Lunch at St. John’s Episcopal Church? Yes, Please!
Join us for a tasty tour of Tallahassee
Lively Cafe brings the outdoors inside.
You’ll feel quite virtuous eating lunch at the Lively Café. For starters, it’s located in the community room of downtown’s historic St. John’s Episcopal Church — and the menu includes a great variety of healthful homemade soups, salads and sandwiches. There are a few deviations from your standard restaurant. They only serve lunch on weekdays from 11 a.m. to 1:30 p.m. and it’s cash or check only — no credit cards. There’s a rotating set of color-coded menus featuring four different collections of sandwiches and salads. The soup-and-half sandwich special costs $6.50, and pretty much any lunch you choose will come in at less than $10. You can just wing it and see what’s on the menu board when you get there (lucky you if you make it on a day when they’re serving She Crab Soup), or go to the St. John’s website (saint-john.org), which lists the week’s menu and specials. Regulars time their visits to avoid the rush of students who amble over from Leon High School.

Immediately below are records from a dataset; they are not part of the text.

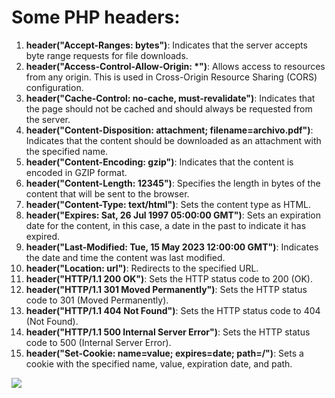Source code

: # Some PHP headers:


1. **header("Accept-Ranges: bytes")**: Indicates that the server accepts byte range requests for file downloads.
2. **header("Access-Control-Allow-Origin: *")**: Allows access to resources from any origin. This is used in Cross-Origin Resource Sharing (CORS) configuration.
3. **header("Cache-Control: no-cache, must-revalidate")**: Indicates that the page should not be cached and should always be requested from the server.
4. **header("Content-Disposition: attachment; filename=archivo.pdf")**: Indicates that the content should be downloaded as an attachment with the specified name.
5. **header("Content-Encoding: gzip")**: Indicates that the content is encoded in GZIP format.
6. **header("Content-Length: 12345")**: Specifies the length in bytes of the content that will be sent to the browser.
7. **header("Content-Type: text/html")**: Sets the content type as HTML.
8. **header("Expires: Sat, 26 Jul 1997 05:00:00 GMT")**: Sets an expiration date for the content, in this case, a date in the past to indicate it has expired.
9. **header("Last-Modified: Tue, 15 May 2023 12:00:00 GMT")**: Indicates the date and time the content was last modified.
10. **header("Location: url")**: Redirects to the specified URL.
11. **header("HTTP/1.1 200 OK")**: Sets the HTTP status code to 200 (OK).
12. **header("HTTP/1.1 301 Moved Permanently")**: Sets the HTTP status code to 301 (Moved Permanently).
13. **header("HTTP/1.1 404 Not Found")**: Sets the HTTP status code to 404 (Not Found).
14. **header("HTTP/1.1 500 Internal Server Error")**: Sets the HTTP status code to 500 (Internal Server Error).
15. **header("Set-Cookie: name=value; expires=date; path=/")**: Sets a cookie with the specified name, value, expiration date, and path.


![](https://fgp.dev/static/media/PHPDevelopmentBanner.371ea15e.jpg)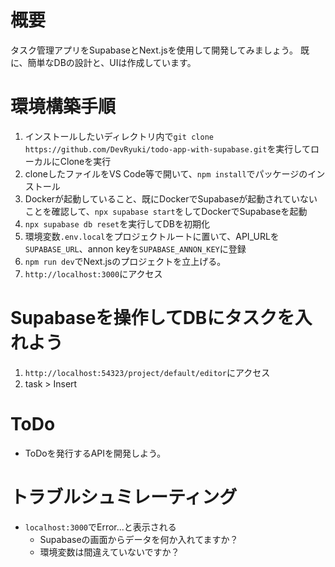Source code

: # 概要
タスク管理アプリをSupabaseとNext.jsを使用して開発してみましょう。
既に、簡単なDBの設計と、UIは作成しています。

# 環境構築手順
1. インストールしたいディレクトリ内で`git clone https://github.com/DevRyuki/todo-app-with-supabase.git`を実行してローカルにCloneを実行
2. cloneしたファイルをVS Code等で開いて、`npm install`でパッケージのインストール
3. Dockerが起動していること、既にDockerでSupabaseが起動されていないことを確認して、`npx supabase start`をしてDockerでSupabaseを起動
4. `npx supabase db reset`を実行してDBを初期化
5. 環境変数`.env.local`をプロジェクトルートに置いて、API_URLを`SUPABASE_URL`、annon keyを`SUPABASE_ANNON_KEY`に登録
6. `npm run dev`でNext.jsのプロジェクトを立上げる。
7. `http://localhost:3000`にアクセス


# Supabaseを操作してDBにタスクを入れよう
1. `http://localhost:54323/project/default/editor`にアクセス
2. task > Insert

# ToDo
  - ToDoを発行するAPIを開発しよう。


# トラブルシュミレーティング
- `localhost:3000`でError...と表示される
  - Supabaseの画面からデータを何か入れてますか？
  - 環境変数は間違えていないですか？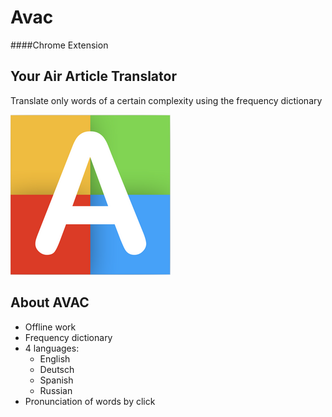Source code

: # Avac 
####Chrome Extension 
## Your Air Article Translator
Translate only words of a certain complexity using the frequency dictionary

![avac](https://raw.githubusercontent.com/SmelayaPanda/Avac-Ext/master/img/256x256.png)

## About AVAC
* Offline work
* Frequency dictionary
* 4 languages: 
   * English 
   * Deutsch 
   * Spanish
   * Russian
* Pronunciation of words by click
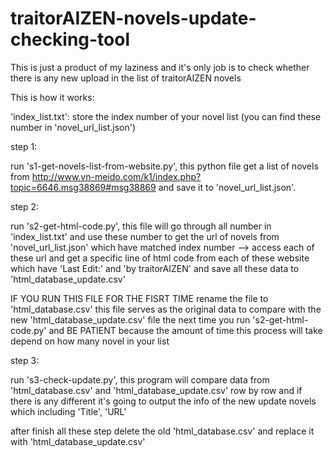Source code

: # traitorAIZEN-novels-update-checking-tool
This is just a product of my laziness and it's only job is to check whether there is any new upload in the list of traitorAIZEN novels

This is how it works: 

'index_list.txt': store the index number of your novel list (you can find these number in 'novel_url_list.json')

step 1: 

run 's1-get-novels-list-from-website.py', this python file get a list of novels from http://www.vn-meido.com/k1/index.php?topic=6646.msg38869#msg38869 and save it to 'novel_url_list.json'.



step 2: 

run 's2-get-html-code.py', this file will go through all number in 'index_list.txt' and use these number to get the url of novels from 'novel_url_list.json' which have matched index number --> access each of these url and get a specific line of html code from each of these website which have 'Last Edit:' and 'by traitorAIZEN'
and save all these data to 'html_database_update.csv'

IF YOU RUN THIS FILE FOR THE FISRT TIME rename the file to 'html_database.csv' this file serves as the original data to compare with the new 'html_database_update.csv' file the next time you run 's2-get-html-code.py' and BE PATIENT because the amount of time this process will take depend on how many novel in your list 



step 3:

run 's3-check-update.py', this program will compare data from 'html_database.csv' and 'html_database_update.csv' row by row and if there is any different it's going to output the info of the new update novels which including 'Title', 'URL'


after finish all these step delete the old 'html_database.csv' and replace it with 'html_database_update.csv'
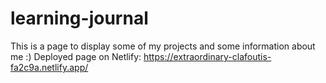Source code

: # learning-journal
This is a page to display some of my projects and some information about me :)
Deployed page on Netlify: https://extraordinary-clafoutis-fa2c9a.netlify.app/
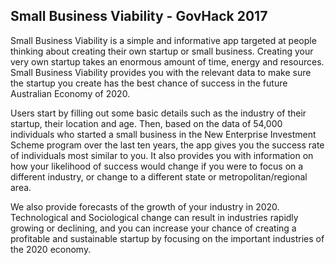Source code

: ## Small Business Viability - GovHack 2017

Small Business Viability is a simple and informative app targeted at people thinking about creating their own startup or small business. Creating your very own startup takes an enormous amount of time, energy and resources. Small Business Viability provides you with the relevant data to make sure the startup you create has the best chance of success in the future Australian Economy of 2020.

Users start by filling out some basic details such as the industry of their startup, their location and age. Then, based on the data of 54,000 individuals who started a small business in the New Enterprise Investment Scheme program over the last ten years, the app gives you the success rate of individuals most similar to you. It also provides you with information on how your likelihood of success would change if you were to focus on a different industry, or change to a different state or metropolitan/regional area.

We also provide forecasts of the growth of your industry in 2020. Technological and Sociological change can result in industries rapidly growing or declining, and you can increase your chance of creating a profitable and sustainable startup by focusing on the important industries of the 2020 economy.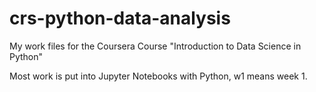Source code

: # crs-python-data-analysis

My work files for the Coursera Course "Introduction to Data Science in Python"
 

Most work is put into Jupyter Notebooks with Python, w1 means week 1.
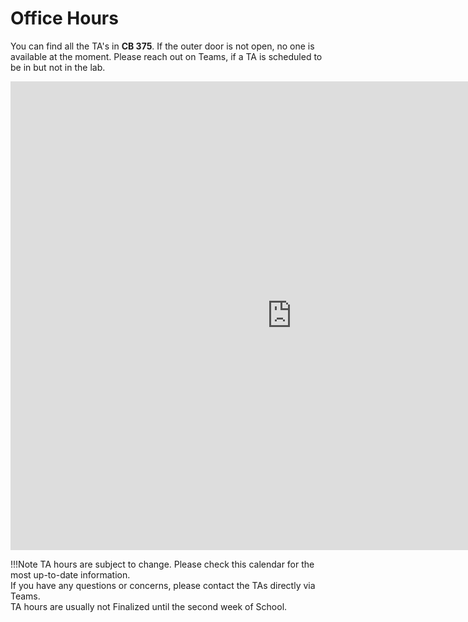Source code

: # Office Hours

You can find all the TA's in **CB 375**. If the outer door is not open, no one is available at the moment. Please reach out on Teams, if a TA is scheduled to be in but not in the lab.
 
<iframe src="https://calendar.google.com/calendar/embed?height=750&wkst=1&ctz=America%2FDenver&showPrint=0&title=CCE%20270%20TA%20Hours&showCalendars=0&mode=WEEK&src=Y2NlMTcwYnl1QGdtYWlsLmNvbQ&src=OTRiMTI5NjYzMTRiY2I0Y2U0Y2I2YWJhMzNjN2VkMDRhNzhhZTYyMWUwMmYyYzg3MDk1OWVlODY5MDIzNmQ3MEBncm91cC5jYWxlbmRhci5nb29nbGUuY29t&src=YzdlM2UwOTYyMjU2OGZkYTk1ZTE4ZWU4YWFmNDExODI3Y2NiYjFlNTJkN2Y4ODFmZjAwMzg4MWNiOTZiNDlmMUBncm91cC5jYWxlbmRhci5nb29nbGUuY29t&src=ZW4udXNhI2hvbGlkYXlAZ3JvdXAudi5jYWxlbmRhci5nb29nbGUuY29t&color=%23616161&color=%233f51b5&color=%23d50000&color=%230b8043" style="border-width:0" width="900" height="750" frameborder="0" scrolling="no"></iframe>

!!!Note
    TA hours are subject to change. Please check this calendar for the most up-to-date information. <br>
    If you have any questions or concerns, please contact the TAs directly via Teams. <br>
    TA hours are usually not Finalized until the second week of School.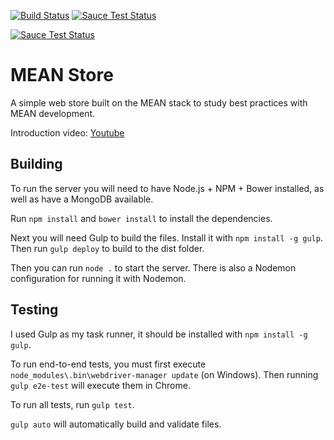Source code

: [![Build Status](https://travis-ci.org/juunas11/mean_store.svg?branch=master)](https://travis-ci.org/juunas11/mean_store)
[![Sauce Test Status](https://saucelabs.com/buildstatus/juunas11)](https://saucelabs.com/u/juunas11)

[![Sauce Test Status](https://saucelabs.com/browser-matrix/juunas11.svg)](https://saucelabs.com/u/juunas11)

# MEAN Store
A simple web store built on the MEAN stack to study best practices with MEAN development.

Introduction video: [Youtube](http://youtu.be/jdmERNBQ7es)

## Building
To run the server you will need to have Node.js + NPM + Bower installed, as well as have a MongoDB available.

Run `npm install` and `bower install` to install the dependencies.

Next you will need Gulp to build the files. Install it with `npm install -g gulp`. Then run `gulp deploy` to build to the dist folder.

Then you can run `node .` to start the server. There is also a Nodemon configuration for running it with Nodemon.

## Testing
I used Gulp as my task runner, it should be installed with `npm install -g gulp`.

To run end-to-end tests, you must first execute `node_modules\.bin\webdriver-manager update` (on Windows). Then running `gulp e2e-test` will execute them in Chrome.

To run all tests, run `gulp test`.

`gulp auto` will automatically build and validate files.
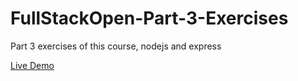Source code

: # FullStackOpen-Part-3-Exercises

Part 3 exercises of this course, nodejs and express

[Live Demo](https://phonebookapp-7gtm.onrender.com)
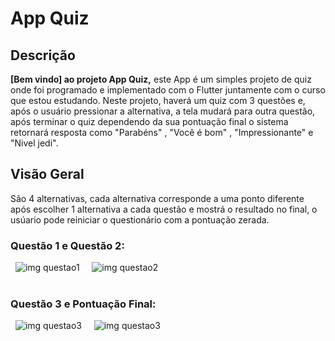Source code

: # App Quiz

## Descrição

**[Bem vindo] ao projeto App Quiz,** este App é um simples projeto de quiz onde foi programado e implementado com o Flutter juntamente com o curso que estou estudando. Neste projeto, haverá um quiz com 3 questões e, após o usuário pressionar a alternativa, a tela mudará para outra questão, após terminar o quiz dependendo da sua pontuação final o sistema retornará resposta como "Parabéns" , "Você é bom" , "Impressionante" e "Nivel jedi".

## Visão Geral
São 4 alternativas, cada alternativa corresponde a uma ponto diferente após escolher 1 alternativa a cada questão e mostrá o resultado no final, o usúario pode reiniciar o questionário com a pontuação zerada.

 ### Questão 1 e Questão 2:

&nbsp; ![img questao1](Screenshots/questao3.png)  &nbsp; &nbsp; ![img questao2](Screenshots/questao2.png) <br>
<br>

 ### Questão 3 e Pontuação Final:
&nbsp; ![img questao3](Screenshots/questao1.png) &nbsp; &nbsp;  ![img questao3](Screenshots/questao4.png)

Sometimes you’re just craving a juicy slice of prime rib — but you go with the chicken because it’s one of the most expensive things on the menu. at cody’s original roadhouse, you can get your red meat fix with a full-on roasted prime rib of beef meal for just $10.98 on the lunch menu. The 7-ounce cut is a gracious plenty of meat and it comes with salad, a side and a basket of hot, fresh sweet rolls served with cinnamon butter.
Masa’s Asian take on fried cheesecake is far from ordinary. Cheesecake is rolled into a wonton skin and served over ice cream with fresh strawberries, chocolate syrup and whipped cream. Other syrups, including mango, strawberry and kiwi, can be added to this sinfully sweet $6 treat for an extra zesty flavor.
WHAT DO THE CHEFS EAT ON A HOT DAY?
Cypress Executive Chef David Gwynn dives into summer with grilled seafood. “A good hamburger or grilled seafood speaks summertime to me,” the Best of Tallahassee winner said. “What’s also interesting is that in the summer months we tend to eat spicy food in a tropical climate because it makes us sweat, creating a cooling effect.”